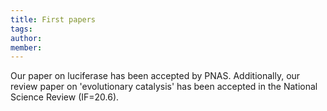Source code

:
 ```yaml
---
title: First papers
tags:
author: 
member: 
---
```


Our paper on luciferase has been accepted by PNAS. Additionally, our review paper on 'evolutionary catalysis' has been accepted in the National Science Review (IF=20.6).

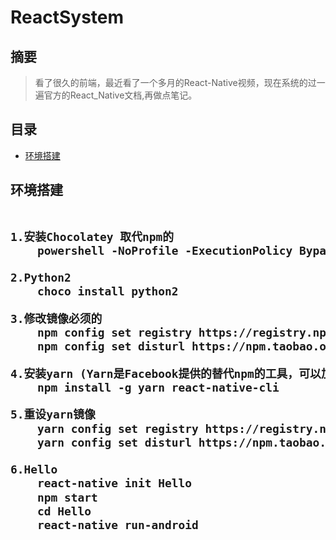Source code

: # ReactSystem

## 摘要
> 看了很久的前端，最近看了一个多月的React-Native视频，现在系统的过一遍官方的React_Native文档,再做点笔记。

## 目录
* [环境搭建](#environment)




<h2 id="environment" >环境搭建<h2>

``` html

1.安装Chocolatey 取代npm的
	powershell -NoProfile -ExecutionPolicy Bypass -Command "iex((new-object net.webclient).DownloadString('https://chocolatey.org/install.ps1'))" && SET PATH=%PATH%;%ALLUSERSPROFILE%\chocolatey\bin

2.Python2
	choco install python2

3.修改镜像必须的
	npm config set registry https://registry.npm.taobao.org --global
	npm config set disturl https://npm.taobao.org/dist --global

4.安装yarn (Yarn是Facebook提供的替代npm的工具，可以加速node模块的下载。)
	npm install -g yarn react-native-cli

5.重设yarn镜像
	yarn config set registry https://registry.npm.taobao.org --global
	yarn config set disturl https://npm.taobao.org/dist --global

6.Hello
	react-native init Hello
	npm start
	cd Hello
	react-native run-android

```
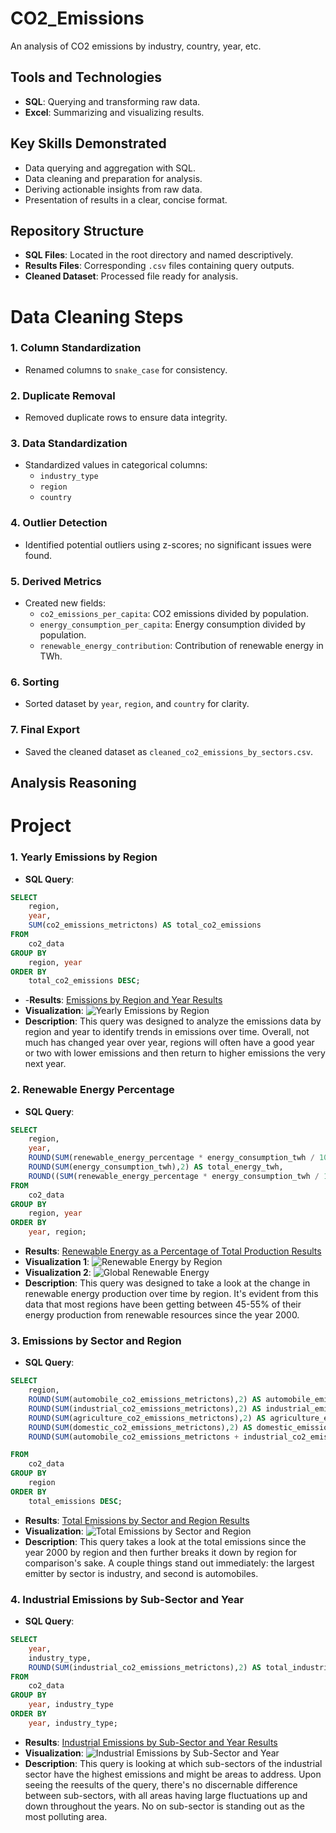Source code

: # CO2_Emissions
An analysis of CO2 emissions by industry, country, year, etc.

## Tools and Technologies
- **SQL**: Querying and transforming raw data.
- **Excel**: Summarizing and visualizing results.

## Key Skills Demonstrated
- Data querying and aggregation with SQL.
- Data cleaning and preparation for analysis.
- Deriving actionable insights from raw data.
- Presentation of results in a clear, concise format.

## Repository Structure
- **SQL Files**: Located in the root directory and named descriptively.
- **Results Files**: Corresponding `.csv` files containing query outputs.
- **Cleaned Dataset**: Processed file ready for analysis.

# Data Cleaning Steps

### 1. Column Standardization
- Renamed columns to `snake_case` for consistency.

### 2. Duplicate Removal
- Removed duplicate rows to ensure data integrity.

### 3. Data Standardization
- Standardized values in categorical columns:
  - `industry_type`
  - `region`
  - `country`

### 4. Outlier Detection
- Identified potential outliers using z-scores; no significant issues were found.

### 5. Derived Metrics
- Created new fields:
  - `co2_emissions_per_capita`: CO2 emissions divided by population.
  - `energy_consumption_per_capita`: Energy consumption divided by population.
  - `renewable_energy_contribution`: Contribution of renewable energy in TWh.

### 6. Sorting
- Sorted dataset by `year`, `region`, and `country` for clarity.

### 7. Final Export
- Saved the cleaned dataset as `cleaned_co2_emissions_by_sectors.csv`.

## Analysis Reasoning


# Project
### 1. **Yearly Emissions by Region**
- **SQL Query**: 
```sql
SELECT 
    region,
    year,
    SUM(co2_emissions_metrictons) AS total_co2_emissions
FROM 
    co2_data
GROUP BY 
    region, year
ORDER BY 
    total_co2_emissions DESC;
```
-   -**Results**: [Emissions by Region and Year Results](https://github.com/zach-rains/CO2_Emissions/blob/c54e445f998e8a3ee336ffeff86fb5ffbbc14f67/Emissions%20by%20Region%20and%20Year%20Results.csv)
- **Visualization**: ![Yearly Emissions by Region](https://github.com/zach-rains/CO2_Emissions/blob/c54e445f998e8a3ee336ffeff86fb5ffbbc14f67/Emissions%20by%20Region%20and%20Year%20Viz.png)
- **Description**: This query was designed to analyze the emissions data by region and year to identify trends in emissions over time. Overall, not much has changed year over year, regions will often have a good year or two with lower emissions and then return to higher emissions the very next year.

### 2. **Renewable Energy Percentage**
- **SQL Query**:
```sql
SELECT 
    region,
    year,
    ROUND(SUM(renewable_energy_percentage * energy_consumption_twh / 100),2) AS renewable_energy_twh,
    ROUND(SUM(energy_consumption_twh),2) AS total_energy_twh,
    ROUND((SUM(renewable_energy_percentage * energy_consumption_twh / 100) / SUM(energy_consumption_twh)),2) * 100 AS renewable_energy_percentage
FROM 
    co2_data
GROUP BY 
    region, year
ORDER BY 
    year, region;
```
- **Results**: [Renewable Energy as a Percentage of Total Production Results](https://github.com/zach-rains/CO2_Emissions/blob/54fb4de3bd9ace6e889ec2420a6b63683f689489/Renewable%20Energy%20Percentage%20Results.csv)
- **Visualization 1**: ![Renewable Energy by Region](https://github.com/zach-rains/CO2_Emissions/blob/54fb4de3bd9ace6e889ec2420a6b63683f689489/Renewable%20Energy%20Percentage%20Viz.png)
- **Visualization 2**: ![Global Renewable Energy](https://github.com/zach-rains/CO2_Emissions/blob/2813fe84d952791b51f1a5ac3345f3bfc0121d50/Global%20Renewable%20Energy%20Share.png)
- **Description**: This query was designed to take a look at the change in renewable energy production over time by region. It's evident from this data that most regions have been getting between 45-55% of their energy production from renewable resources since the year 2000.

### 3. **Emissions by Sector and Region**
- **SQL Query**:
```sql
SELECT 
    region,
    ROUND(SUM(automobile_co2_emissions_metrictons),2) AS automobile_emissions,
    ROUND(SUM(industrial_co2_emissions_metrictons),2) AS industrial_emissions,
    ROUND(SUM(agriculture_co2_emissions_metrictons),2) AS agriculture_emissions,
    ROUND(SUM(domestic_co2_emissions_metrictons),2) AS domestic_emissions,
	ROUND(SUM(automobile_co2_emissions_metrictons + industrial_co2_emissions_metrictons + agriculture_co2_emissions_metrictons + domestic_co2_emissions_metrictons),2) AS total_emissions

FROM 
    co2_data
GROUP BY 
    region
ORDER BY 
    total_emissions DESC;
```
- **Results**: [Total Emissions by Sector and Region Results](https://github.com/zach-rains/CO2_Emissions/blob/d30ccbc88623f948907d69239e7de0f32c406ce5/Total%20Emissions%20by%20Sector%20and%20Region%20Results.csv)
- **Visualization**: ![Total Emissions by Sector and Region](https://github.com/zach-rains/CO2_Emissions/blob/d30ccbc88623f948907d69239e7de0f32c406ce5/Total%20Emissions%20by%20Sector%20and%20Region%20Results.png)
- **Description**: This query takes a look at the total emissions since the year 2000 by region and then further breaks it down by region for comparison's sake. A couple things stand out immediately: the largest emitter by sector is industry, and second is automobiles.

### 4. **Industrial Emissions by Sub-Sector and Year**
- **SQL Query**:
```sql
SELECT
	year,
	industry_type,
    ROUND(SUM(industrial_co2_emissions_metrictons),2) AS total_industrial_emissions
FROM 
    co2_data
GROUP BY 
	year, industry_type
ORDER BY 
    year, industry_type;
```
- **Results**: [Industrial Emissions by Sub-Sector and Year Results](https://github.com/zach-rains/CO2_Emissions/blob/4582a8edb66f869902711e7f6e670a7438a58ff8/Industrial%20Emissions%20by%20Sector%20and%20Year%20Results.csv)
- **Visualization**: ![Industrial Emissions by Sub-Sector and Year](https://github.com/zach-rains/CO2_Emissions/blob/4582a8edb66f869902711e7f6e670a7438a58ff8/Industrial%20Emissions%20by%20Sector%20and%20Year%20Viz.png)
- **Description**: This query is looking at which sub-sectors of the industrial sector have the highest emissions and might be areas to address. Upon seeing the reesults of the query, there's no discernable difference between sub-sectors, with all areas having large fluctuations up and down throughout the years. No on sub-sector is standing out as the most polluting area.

============================================================

● **WHAT IS EXPECTED**
Copy out all of the entries exactly as they stand, with no pictures in your copy.

● **ANSWER SECTION**
Source code

:
 ```yaml
---
title: First papers
tags:
author: 
member: 
---
```


Our paper on luciferase has been accepted by PNAS. Additionally, our review paper on 'evolutionary catalysis' has been accepted in the National Science Review (IF=20.6).

Source code

: # ReactSystem

## 摘要
> 看了很久的前端，最近看了一个多月的React-Native视频，现在系统的过一遍官方的React_Native文档,再做点笔记。

## 目录
* [环境搭建](#environment)




<h2 id="environment" >环境搭建<h2>

``` html

1.安装Chocolatey 取代npm的
	powershell -NoProfile -ExecutionPolicy Bypass -Command "iex((new-object net.webclient).DownloadString('https://chocolatey.org/install.ps1'))" && SET PATH=%PATH%;%ALLUSERSPROFILE%\chocolatey\bin

2.Python2
	choco install python2

3.修改镜像必须的
	npm config set registry https://registry.npm.taobao.org --global
	npm config set disturl https://npm.taobao.org/dist --global

4.安装yarn (Yarn是Facebook提供的替代npm的工具，可以加速node模块的下载。)
	npm install -g yarn react-native-cli

5.重设yarn镜像
	yarn config set registry https://registry.npm.taobao.org --global
	yarn config set disturl https://npm.taobao.org/dist --global

6.Hello
	react-native init Hello
	npm start
	cd Hello
	react-native run-android

```
Source code

: # CO2_Emissions
An analysis of CO2 emissions by industry, country, year, etc.

## Tools and Technologies
- **SQL**: Querying and transforming raw data.
- **Excel**: Summarizing and visualizing results.

## Key Skills Demonstrated
- Data querying and aggregation with SQL.
- Data cleaning and preparation for analysis.
- Deriving actionable insights from raw data.
- Presentation of results in a clear, concise format.

## Repository Structure
- **SQL Files**: Located in the root directory and named descriptively.
- **Results Files**: Corresponding `.csv` files containing query outputs.
- **Cleaned Dataset**: Processed file ready for analysis.

# Data Cleaning Steps

### 1. Column Standardization
- Renamed columns to `snake_case` for consistency.

### 2. Duplicate Removal
- Removed duplicate rows to ensure data integrity.

### 3. Data Standardization
- Standardized values in categorical columns:
  - `industry_type`
  - `region`
  - `country`

### 4. Outlier Detection
- Identified potential outliers using z-scores; no significant issues were found.

### 5. Derived Metrics
- Created new fields:
  - `co2_emissions_per_capita`: CO2 emissions divided by population.
  - `energy_consumption_per_capita`: Energy consumption divided by population.
  - `renewable_energy_contribution`: Contribution of renewable energy in TWh.

### 6. Sorting
- Sorted dataset by `year`, `region`, and `country` for clarity.

### 7. Final Export
- Saved the cleaned dataset as `cleaned_co2_emissions_by_sectors.csv`.

## Analysis Reasoning


# Project
### 1. **Yearly Emissions by Region**
- **SQL Query**: 
```sql
SELECT 
    region,
    year,
    SUM(co2_emissions_metrictons) AS total_co2_emissions
FROM 
    co2_data
GROUP BY 
    region, year
ORDER BY 
    total_co2_emissions DESC;
```
-   -**Results**: [Emissions by Region and Year Results](https://github.com/zach-rains/CO2_Emissions/blob/c54e445f998e8a3ee336ffeff86fb5ffbbc14f67/Emissions%20by%20Region%20and%20Year%20Results.csv)
- **Visualization**: ![Yearly Emissions by Region](https://github.com/zach-rains/CO2_Emissions/blob/c54e445f998e8a3ee336ffeff86fb5ffbbc14f67/Emissions%20by%20Region%20and%20Year%20Viz.png)
- **Description**: This query was designed to analyze the emissions data by region and year to identify trends in emissions over time. Overall, not much has changed year over year, regions will often have a good year or two with lower emissions and then return to higher emissions the very next year.

### 2. **Renewable Energy Percentage**
- **SQL Query**:
```sql
SELECT 
    region,
    year,
    ROUND(SUM(renewable_energy_percentage * energy_consumption_twh / 100),2) AS renewable_energy_twh,
    ROUND(SUM(energy_consumption_twh),2) AS total_energy_twh,
    ROUND((SUM(renewable_energy_percentage * energy_consumption_twh / 100) / SUM(energy_consumption_twh)),2) * 100 AS renewable_energy_percentage
FROM 
    co2_data
GROUP BY 
    region, year
ORDER BY 
    year, region;
```
- **Results**: [Renewable Energy as a Percentage of Total Production Results](https://github.com/zach-rains/CO2_Emissions/blob/54fb4de3bd9ace6e889ec2420a6b63683f689489/Renewable%20Energy%20Percentage%20Results.csv)
- **Visualization 1**: ![Renewable Energy by Region](https://github.com/zach-rains/CO2_Emissions/blob/54fb4de3bd9ace6e889ec2420a6b63683f689489/Renewable%20Energy%20Percentage%20Viz.png)
- **Visualization 2**: ![Global Renewable Energy](https://github.com/zach-rains/CO2_Emissions/blob/2813fe84d952791b51f1a5ac3345f3bfc0121d50/Global%20Renewable%20Energy%20Share.png)
- **Description**: This query was designed to take a look at the change in renewable energy production over time by region. It's evident from this data that most regions have been getting between 45-55% of their energy production from renewable resources since the year 2000.

### 3. **Emissions by Sector and Region**
- **SQL Query**:
```sql
SELECT 
    region,
    ROUND(SUM(automobile_co2_emissions_metrictons),2) AS automobile_emissions,
    ROUND(SUM(industrial_co2_emissions_metrictons),2) AS industrial_emissions,
    ROUND(SUM(agriculture_co2_emissions_metrictons),2) AS agriculture_emissions,
    ROUND(SUM(domestic_co2_emissions_metrictons),2) AS domestic_emissions,
	ROUND(SUM(automobile_co2_emissions_metrictons + industrial_co2_emissions_metrictons + agriculture_co2_emissions_metrictons + domestic_co2_emissions_metrictons),2) AS total_emissions

FROM 
    co2_data
GROUP BY 
    region
ORDER BY 
    total_emissions DESC;
```
- **Results**: [Total Emissions by Sector and Region Results](https://github.com/zach-rains/CO2_Emissions/blob/d30ccbc88623f948907d69239e7de0f32c406ce5/Total%20Emissions%20by%20Sector%20and%20Region%20Results.csv)
- **Visualization**: ![Total Emissions by Sector and Region](https://github.com/zach-rains/CO2_Emissions/blob/d30ccbc88623f948907d69239e7de0f32c406ce5/Total%20Emissions%20by%20Sector%20and%20Region%20Results.png)
- **Description**: This query takes a look at the total emissions since the year 2000 by region and then further breaks it down by region for comparison's sake. A couple things stand out immediately: the largest emitter by sector is industry, and second is automobiles.

### 4. **Industrial Emissions by Sub-Sector and Year**
- **SQL Query**:
```sql
SELECT
	year,
	industry_type,
    ROUND(SUM(industrial_co2_emissions_metrictons),2) AS total_industrial_emissions
FROM 
    co2_data
GROUP BY 
	year, industry_type
ORDER BY 
    year, industry_type;
```
- **Results**: [Industrial Emissions by Sub-Sector and Year Results](https://github.com/zach-rains/CO2_Emissions/blob/4582a8edb66f869902711e7f6e670a7438a58ff8/Industrial%20Emissions%20by%20Sector%20and%20Year%20Results.csv)
- **Visualization**: ![Industrial Emissions by Sub-Sector and Year](https://github.com/zach-rains/CO2_Emissions/blob/4582a8edb66f869902711e7f6e670a7438a58ff8/Industrial%20Emissions%20by%20Sector%20and%20Year%20Viz.png)
- **Description**: This query is looking at which sub-sectors of the industrial sector have the highest emissions and might be areas to address. Upon seeing the reesults of the query, there's no discernable difference between sub-sectors, with all areas having large fluctuations up and down throughout the years. No on sub-sector is standing out as the most polluting area.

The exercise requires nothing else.